The problem → Only one span of the listing below is wanted: the lines from the one with "years shall ye" through the one with "thorns and briers;", reproduced exactly, both ends kept.
:: The data
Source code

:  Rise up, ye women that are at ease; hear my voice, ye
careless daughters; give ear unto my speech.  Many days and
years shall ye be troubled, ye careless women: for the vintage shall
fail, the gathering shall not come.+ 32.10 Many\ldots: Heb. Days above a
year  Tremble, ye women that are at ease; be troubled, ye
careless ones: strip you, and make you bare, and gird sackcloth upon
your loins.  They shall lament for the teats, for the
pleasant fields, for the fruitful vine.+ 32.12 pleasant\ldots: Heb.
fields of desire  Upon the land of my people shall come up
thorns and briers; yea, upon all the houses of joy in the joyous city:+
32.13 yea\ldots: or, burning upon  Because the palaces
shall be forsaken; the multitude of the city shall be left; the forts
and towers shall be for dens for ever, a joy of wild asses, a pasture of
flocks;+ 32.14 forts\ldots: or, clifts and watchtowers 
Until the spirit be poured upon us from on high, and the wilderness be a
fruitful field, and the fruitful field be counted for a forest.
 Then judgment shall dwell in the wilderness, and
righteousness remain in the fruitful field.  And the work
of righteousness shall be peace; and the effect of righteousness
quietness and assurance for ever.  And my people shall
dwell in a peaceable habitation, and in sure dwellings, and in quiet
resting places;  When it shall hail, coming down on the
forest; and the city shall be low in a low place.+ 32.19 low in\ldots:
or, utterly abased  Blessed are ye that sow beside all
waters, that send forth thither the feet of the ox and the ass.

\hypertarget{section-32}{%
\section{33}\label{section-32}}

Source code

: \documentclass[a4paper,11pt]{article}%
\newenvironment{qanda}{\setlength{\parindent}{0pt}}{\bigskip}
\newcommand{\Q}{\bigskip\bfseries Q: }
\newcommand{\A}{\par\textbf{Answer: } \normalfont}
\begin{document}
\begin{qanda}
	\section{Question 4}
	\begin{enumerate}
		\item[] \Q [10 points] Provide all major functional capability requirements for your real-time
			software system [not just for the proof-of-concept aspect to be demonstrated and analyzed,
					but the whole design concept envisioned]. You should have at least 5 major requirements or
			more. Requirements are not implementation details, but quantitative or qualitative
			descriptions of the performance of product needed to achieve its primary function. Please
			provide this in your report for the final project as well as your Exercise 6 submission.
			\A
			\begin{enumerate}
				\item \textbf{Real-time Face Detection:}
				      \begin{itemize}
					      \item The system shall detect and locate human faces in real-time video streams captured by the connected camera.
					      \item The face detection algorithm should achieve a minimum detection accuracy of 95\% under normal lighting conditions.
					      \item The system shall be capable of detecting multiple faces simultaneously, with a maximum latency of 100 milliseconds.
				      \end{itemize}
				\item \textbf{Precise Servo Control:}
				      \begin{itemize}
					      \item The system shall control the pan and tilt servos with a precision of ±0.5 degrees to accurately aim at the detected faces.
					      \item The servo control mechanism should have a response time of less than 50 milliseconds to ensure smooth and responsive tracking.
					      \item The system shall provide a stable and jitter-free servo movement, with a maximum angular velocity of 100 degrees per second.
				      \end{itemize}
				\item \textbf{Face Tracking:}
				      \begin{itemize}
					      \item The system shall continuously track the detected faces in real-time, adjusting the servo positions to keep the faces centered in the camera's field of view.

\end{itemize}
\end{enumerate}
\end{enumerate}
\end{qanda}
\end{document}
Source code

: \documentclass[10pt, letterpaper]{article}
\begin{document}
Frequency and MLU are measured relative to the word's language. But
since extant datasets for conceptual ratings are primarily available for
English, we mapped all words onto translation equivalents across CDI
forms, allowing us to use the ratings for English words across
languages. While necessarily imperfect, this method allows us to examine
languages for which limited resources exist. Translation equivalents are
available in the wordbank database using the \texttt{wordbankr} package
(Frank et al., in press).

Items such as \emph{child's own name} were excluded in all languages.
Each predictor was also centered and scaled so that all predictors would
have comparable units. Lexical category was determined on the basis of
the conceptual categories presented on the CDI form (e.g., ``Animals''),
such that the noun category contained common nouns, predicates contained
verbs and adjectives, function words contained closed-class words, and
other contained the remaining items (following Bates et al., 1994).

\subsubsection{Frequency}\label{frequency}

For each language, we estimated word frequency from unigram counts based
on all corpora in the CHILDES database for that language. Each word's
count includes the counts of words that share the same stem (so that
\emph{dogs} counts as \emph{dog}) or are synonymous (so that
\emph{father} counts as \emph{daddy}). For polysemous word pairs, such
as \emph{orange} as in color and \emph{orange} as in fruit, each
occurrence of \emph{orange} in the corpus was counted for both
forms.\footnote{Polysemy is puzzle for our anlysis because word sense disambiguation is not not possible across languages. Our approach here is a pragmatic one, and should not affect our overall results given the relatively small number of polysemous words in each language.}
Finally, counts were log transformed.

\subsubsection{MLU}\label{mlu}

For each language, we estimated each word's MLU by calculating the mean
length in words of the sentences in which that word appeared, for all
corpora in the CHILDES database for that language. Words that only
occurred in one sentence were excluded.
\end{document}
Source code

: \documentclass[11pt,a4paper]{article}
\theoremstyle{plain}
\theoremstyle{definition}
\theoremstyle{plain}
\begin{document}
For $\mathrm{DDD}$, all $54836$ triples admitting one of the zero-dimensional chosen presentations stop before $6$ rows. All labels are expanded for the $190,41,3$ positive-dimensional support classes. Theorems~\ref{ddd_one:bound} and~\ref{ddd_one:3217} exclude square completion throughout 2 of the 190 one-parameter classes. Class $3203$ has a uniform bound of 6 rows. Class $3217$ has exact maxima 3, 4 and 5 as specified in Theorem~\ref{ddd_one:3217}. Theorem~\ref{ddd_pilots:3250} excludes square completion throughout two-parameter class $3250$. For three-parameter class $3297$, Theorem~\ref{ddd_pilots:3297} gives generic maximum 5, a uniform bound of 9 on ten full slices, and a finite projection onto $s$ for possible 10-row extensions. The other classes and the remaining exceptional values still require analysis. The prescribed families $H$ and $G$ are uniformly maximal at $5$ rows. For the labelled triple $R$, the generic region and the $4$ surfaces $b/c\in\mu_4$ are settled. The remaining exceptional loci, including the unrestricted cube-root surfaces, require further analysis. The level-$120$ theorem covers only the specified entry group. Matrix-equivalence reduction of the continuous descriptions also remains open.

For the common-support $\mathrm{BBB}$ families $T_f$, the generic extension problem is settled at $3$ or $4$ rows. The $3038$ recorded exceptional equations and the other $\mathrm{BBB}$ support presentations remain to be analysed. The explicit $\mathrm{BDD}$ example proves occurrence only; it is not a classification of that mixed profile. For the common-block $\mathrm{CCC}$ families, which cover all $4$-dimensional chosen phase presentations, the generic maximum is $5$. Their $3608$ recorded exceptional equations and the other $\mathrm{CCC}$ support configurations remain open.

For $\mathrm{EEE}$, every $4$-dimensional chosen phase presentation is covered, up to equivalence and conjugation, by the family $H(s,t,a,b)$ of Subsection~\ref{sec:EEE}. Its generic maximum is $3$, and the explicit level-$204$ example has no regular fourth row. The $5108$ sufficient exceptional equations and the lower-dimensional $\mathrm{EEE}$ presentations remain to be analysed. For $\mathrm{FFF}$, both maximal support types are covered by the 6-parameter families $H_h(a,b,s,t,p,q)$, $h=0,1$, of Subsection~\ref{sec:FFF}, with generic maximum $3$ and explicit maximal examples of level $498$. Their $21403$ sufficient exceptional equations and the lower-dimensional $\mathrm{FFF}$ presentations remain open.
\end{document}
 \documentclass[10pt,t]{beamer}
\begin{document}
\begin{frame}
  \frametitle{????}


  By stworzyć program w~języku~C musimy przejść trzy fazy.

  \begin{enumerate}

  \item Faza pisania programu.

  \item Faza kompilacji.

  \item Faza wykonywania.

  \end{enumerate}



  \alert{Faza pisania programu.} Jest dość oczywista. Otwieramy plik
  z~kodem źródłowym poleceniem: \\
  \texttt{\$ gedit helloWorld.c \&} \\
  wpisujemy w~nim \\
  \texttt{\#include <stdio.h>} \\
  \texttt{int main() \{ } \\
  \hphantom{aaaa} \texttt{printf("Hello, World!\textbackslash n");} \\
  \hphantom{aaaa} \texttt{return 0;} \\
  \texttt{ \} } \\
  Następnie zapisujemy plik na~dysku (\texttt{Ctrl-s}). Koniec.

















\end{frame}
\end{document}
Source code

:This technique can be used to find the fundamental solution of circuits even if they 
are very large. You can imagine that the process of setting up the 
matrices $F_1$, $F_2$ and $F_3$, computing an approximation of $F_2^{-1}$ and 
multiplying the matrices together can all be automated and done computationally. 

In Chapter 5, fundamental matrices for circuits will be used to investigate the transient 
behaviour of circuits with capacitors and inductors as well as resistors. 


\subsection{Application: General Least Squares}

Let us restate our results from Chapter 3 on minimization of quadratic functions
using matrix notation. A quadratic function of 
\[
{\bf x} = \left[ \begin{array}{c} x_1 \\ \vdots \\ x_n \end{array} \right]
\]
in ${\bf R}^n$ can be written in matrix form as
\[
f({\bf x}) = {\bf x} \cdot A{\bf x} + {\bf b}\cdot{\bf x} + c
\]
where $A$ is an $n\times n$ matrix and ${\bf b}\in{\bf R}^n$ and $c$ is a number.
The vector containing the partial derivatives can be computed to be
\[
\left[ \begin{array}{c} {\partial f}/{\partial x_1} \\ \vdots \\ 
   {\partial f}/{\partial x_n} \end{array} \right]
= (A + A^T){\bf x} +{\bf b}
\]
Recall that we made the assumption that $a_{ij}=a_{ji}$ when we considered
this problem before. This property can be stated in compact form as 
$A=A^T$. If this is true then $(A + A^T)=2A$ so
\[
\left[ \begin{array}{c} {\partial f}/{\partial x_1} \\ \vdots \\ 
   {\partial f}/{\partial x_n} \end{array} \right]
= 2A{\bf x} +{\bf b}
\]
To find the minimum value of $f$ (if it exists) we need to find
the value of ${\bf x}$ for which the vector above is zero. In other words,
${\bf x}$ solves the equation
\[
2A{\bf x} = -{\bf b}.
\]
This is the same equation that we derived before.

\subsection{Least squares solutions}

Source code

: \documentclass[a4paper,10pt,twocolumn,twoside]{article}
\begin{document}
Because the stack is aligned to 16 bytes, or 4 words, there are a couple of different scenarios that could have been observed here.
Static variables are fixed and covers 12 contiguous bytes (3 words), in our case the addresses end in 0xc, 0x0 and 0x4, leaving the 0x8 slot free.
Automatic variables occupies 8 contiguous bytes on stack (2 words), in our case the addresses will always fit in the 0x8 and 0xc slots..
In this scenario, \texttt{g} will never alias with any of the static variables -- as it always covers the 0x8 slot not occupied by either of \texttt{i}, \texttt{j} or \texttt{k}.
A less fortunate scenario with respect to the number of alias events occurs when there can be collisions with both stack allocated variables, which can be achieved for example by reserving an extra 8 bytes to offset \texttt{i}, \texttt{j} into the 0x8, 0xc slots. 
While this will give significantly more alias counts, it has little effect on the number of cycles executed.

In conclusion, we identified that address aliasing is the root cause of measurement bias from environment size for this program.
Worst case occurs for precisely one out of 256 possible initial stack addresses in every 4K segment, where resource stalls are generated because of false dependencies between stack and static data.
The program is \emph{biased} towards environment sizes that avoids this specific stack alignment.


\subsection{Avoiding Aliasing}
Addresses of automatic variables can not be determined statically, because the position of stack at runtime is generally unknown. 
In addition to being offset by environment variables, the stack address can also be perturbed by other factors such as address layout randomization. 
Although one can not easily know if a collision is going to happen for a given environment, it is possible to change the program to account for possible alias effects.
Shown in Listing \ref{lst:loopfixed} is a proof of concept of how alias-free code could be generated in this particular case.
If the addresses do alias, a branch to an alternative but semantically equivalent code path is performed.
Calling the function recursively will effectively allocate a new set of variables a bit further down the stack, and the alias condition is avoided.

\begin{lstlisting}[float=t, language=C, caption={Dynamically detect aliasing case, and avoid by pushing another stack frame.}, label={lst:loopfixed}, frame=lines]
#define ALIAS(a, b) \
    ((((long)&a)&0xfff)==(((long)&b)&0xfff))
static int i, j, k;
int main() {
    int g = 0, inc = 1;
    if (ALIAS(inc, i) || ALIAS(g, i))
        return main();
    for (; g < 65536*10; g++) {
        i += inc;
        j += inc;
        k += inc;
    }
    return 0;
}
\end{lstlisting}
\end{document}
::::
Task result →
years shall ye be troubled, ye careless women: for the vintage shall
fail, the gathering shall not come.+ 32.10 Many\ldots: Heb. Days above a
year  Tremble, ye women that are at ease; be troubled, ye
careless ones: strip you, and make you bare, and gird sackcloth upon
your loins.  They shall lament for the teats, for the
pleasant fields, for the fruitful vine.+ 32.12 pleasant\ldots: Heb.
fields of desire  Upon the land of my people shall come up
thorns and briers; yea, upon all the houses of joy in the joyous city:+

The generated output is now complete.